Neurological disorders affecting speech production adversely impact quality of
life for over 7 million individuals in the US. Traditional speech interfaces like eyetracking
devices and P300 spellers are slow and unnatural for these patients. An
alternative solution, speech Brain-Computer Interfaces (BCIs), directly decodes speech
characteristics, offering a more natural communication mechanism.
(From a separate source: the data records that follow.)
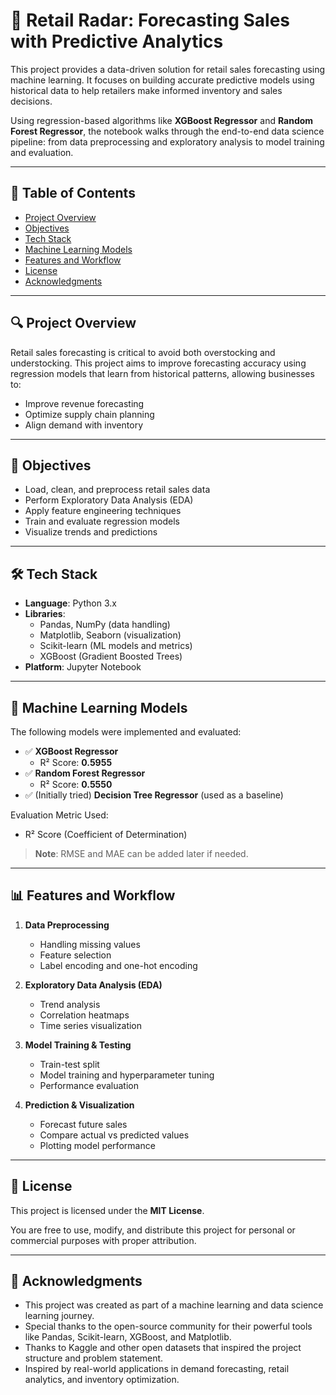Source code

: # 🛒 Retail Radar: Forecasting Sales with Predictive Analytics

This project provides a data-driven solution for retail sales forecasting using machine learning. It focuses on building accurate predictive models using historical data to help retailers make informed inventory and sales decisions.

Using regression-based algorithms like **XGBoost Regressor** and **Random Forest Regressor**, the notebook walks through the end-to-end data science pipeline: from data preprocessing and exploratory analysis to model training and evaluation.

---

## 📌 Table of Contents

- [Project Overview](#project-overview)
- [Objectives](#objectives)
- [Tech Stack](#tech-stack)
- [Machine Learning Models](#machine-learning-models)
- [Features and Workflow](#features-and-workflow)
- [License](#license)
- [Acknowledgments](#acknowledgments)

---

## 🔍 Project Overview

Retail sales forecasting is critical to avoid both overstocking and understocking. This project aims to improve forecasting accuracy using regression models that learn from historical patterns, allowing businesses to:

- Improve revenue forecasting
- Optimize supply chain planning
- Align demand with inventory

---

## 🎯 Objectives

- Load, clean, and preprocess retail sales data
- Perform Exploratory Data Analysis (EDA)
- Apply feature engineering techniques
- Train and evaluate regression models
- Visualize trends and predictions

---

## 🛠 Tech Stack

- **Language**: Python 3.x  
- **Libraries**:
  - Pandas, NumPy (data handling)
  - Matplotlib, Seaborn (visualization)
  - Scikit-learn (ML models and metrics)
  - XGBoost (Gradient Boosted Trees)
- **Platform**: Jupyter Notebook

---

## 🧠 Machine Learning Models

The following models were implemented and evaluated:

- ✅ **XGBoost Regressor**
  - R² Score: **0.5955**
- ✅ **Random Forest Regressor**
  - R² Score: **0.5550**
- ✅ (Initially tried) **Decision Tree Regressor** (used as a baseline)

Evaluation Metric Used:
- R² Score (Coefficient of Determination)

> **Note**: RMSE and MAE can be added later if needed.

---

## 📊 Features and Workflow

1. **Data Preprocessing**
   - Handling missing values
   - Feature selection
   - Label encoding and one-hot encoding

2. **Exploratory Data Analysis (EDA)**
   - Trend analysis
   - Correlation heatmaps
   - Time series visualization

3. **Model Training & Testing**
   - Train-test split
   - Model training and hyperparameter tuning
   - Performance evaluation

4. **Prediction & Visualization**
   - Forecast future sales
   - Compare actual vs predicted values
   - Plotting model performance

---
## 📄 License

This project is licensed under the **MIT License**.

You are free to use, modify, and distribute this project for personal or commercial purposes with proper attribution.

---
## 🙌 Acknowledgments

- This project was created as part of a machine learning and data science learning journey.
- Special thanks to the open-source community for their powerful tools like Pandas, Scikit-learn, XGBoost, and Matplotlib.
- Thanks to Kaggle and other open datasets that inspired the project structure and problem statement.
- Inspired by real-world applications in demand forecasting, retail analytics, and inventory optimization.

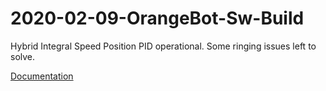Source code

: # 2020-02-09-OrangeBot-Sw-Build
Hybrid Integral Speed Position PID operational. Some ringing issues left to solve.

[Documentation](https://fatherofmachines.blogspot.com/2020/02/2020-02-16-orangebot-high-precision.html)
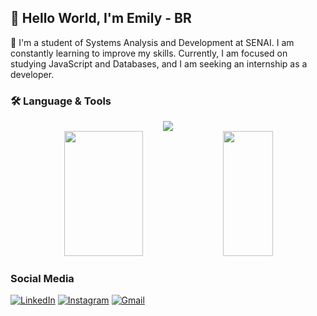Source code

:<h2> 👋 Hello World, I'm Emily - BR </h2>

<p align="left"> 💬 I'm a student of Systems Analysis and Development at SENAI. I am constantly learning to improve my skills. Currently, I am focused on studying JavaScript and Databases, and I am seeking an internship as a developer. </p>

### 🛠️ Language & Tools

<div align="center">
  <img src="https://skillicons.dev/icons?i=js,html,css,nodejs,git,vscode,figma" />
</div>

<div align="center">  
  <img width="50%" height="200px" src="https://github-readme-stats.vercel.app/api?username=emilysouza22&show_icons=true&count_private=true&hide_border=true&title_color=8A2BE2&icon_color=4B0082&text_color=48D1CC&bg_color=0d1117" /> 
  <img width="40%" height="200px" src="https://github-readme-stats.vercel.app/api/top-langs/?username=emilysouza22&layout=compact&hide_border=true&title_color=8A2BE2&text_color=48D1CC&bg_color=0d1117" />
</div>

### Social Media

[![LinkedIn](https://img.shields.io/badge/-linkedIn-000?style=for-the-badge&logo=linkedin&logoColor=FF00F6&color:FFF)](https://www.linkedin.com/in/emilydesouza22/)
[![Instagram](https://img.shields.io/badge/instagram-%23000000.svg?style=for-the-badge&logo=instagram&logoColor=FF00F6&color:FFF)](https://www.instagram.com/izwmy/)
[![Gmail](https://img.shields.io/badge/gmail-%23000000.svg?style=for-the-badge&logo=gmail&logoColor=FF00F6&color:FFF)](mailto:emilyseafonso@gmail.com)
This research
explores the feasibility of decoding speech features using non-invasive EEG. Nine
neurologically intact participants were equipped with a 63-channel EEG system
with additional sensors to eliminate eye artifacts. Participants read aloud sentences
displayed on a screen selected for phonetic similarity to the English language. Deep
learning models, including Convolutional Neural Networks and Recurrent Neural
Networks with and without attention modules, were optimized with a focus on
minimizing trainable parameters and utilizing small input window sizes for real-time
application. These models were employed for discrete and continuous speech decoding
tasks, achieving statistically significant participant-independent decoding performance
for discrete classes and continuous characteristics of the produced audio signal. A
frequency sub-band analysis highlighted the significance of certain frequency bands
(delta, theta, and gamma) for decoding performance, and a perturbation analysis
was used to identify crucial channels. Assessed channel selection methods did not
significantly improve performance, suggesting a distributed representation of speech
information encoded in the EEG signals. Leave-One-Out training demonstrated
the feasibility of utilizing common speech neural correlates, reducing data collection
requirements from individual participants.